Items listed in a dataset:
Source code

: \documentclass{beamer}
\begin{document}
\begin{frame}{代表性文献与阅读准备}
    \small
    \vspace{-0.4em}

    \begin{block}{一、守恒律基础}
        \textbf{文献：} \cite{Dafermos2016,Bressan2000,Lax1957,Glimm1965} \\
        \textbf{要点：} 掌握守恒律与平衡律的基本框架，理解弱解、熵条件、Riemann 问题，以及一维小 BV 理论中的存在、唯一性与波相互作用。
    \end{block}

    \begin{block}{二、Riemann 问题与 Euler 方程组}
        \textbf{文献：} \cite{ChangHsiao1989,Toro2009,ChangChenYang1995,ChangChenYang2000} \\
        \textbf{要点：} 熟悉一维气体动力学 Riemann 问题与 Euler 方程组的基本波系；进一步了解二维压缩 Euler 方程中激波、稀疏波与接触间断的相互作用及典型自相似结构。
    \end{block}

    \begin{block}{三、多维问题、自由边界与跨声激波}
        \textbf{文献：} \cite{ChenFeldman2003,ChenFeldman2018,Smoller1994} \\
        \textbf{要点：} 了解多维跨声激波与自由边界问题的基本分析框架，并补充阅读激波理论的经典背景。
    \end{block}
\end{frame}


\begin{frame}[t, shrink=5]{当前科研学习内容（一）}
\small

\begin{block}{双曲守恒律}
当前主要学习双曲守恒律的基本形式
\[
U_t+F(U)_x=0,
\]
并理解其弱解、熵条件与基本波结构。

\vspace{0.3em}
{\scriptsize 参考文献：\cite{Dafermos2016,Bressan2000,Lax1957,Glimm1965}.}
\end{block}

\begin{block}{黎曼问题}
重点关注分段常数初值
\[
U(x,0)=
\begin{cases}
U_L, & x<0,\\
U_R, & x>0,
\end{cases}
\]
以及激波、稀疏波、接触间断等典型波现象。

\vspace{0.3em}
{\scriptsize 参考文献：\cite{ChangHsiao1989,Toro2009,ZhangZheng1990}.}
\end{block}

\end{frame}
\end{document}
--
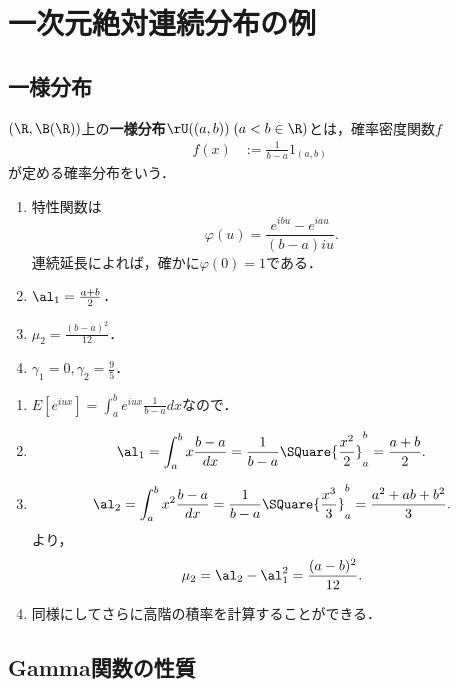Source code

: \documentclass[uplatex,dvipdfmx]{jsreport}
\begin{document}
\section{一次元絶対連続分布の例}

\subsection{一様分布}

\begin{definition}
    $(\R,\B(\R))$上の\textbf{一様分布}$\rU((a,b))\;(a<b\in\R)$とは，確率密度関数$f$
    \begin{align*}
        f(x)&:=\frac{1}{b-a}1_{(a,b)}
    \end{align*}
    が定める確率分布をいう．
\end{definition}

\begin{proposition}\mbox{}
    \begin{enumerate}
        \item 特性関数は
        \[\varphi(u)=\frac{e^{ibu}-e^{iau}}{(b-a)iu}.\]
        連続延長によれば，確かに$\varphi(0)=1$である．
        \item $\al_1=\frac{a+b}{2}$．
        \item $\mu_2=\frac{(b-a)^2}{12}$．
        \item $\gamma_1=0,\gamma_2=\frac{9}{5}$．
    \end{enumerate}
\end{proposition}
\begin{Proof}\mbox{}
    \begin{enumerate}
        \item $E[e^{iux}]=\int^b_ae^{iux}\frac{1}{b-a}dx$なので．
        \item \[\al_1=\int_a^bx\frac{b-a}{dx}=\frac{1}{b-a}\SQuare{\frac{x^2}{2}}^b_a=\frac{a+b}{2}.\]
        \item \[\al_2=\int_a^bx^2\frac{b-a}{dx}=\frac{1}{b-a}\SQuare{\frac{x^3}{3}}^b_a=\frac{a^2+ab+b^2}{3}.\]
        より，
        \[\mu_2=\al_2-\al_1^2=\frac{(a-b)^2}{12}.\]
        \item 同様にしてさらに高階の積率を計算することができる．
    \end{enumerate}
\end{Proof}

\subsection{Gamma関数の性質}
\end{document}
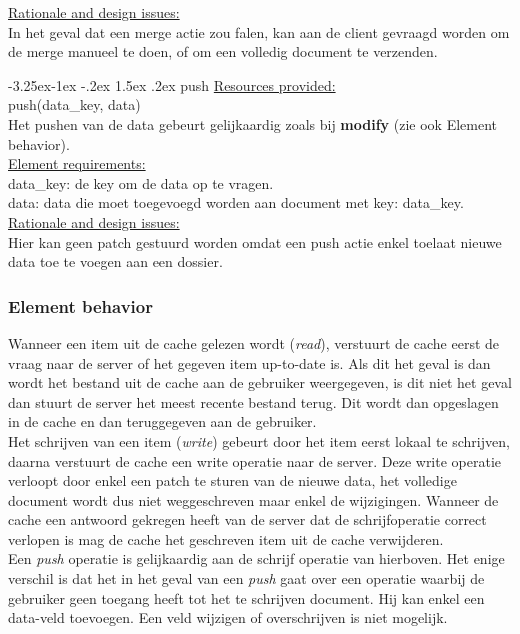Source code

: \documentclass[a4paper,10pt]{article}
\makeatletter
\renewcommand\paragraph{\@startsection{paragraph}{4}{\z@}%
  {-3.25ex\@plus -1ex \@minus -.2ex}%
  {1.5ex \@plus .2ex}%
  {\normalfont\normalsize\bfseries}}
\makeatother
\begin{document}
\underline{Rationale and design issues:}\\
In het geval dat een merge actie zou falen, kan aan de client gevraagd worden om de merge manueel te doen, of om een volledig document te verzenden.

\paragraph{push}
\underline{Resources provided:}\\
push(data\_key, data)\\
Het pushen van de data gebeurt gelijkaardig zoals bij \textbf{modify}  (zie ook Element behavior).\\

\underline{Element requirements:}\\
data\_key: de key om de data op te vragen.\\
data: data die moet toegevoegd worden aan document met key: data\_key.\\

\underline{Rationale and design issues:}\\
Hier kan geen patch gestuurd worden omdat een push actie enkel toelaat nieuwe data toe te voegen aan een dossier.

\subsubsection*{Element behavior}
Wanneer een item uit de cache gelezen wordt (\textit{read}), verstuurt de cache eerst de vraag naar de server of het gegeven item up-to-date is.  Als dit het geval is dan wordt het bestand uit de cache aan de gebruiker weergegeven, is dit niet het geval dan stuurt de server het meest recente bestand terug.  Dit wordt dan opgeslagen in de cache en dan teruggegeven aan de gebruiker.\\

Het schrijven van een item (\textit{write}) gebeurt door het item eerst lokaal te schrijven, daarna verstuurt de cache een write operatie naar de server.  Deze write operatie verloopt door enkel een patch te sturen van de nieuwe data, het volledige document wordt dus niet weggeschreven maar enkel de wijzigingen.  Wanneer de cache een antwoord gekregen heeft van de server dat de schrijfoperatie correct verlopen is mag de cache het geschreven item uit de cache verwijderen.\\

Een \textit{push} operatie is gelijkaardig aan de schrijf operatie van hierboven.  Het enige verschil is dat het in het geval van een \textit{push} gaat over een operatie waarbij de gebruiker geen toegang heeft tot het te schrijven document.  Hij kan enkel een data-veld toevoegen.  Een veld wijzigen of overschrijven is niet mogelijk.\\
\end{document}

** TASK **
The lines in the records above that include the word "proposition" must be copied out.

** EXERCISE ANSWER **
\begin{proposition}\mbox{}
\end{proposition}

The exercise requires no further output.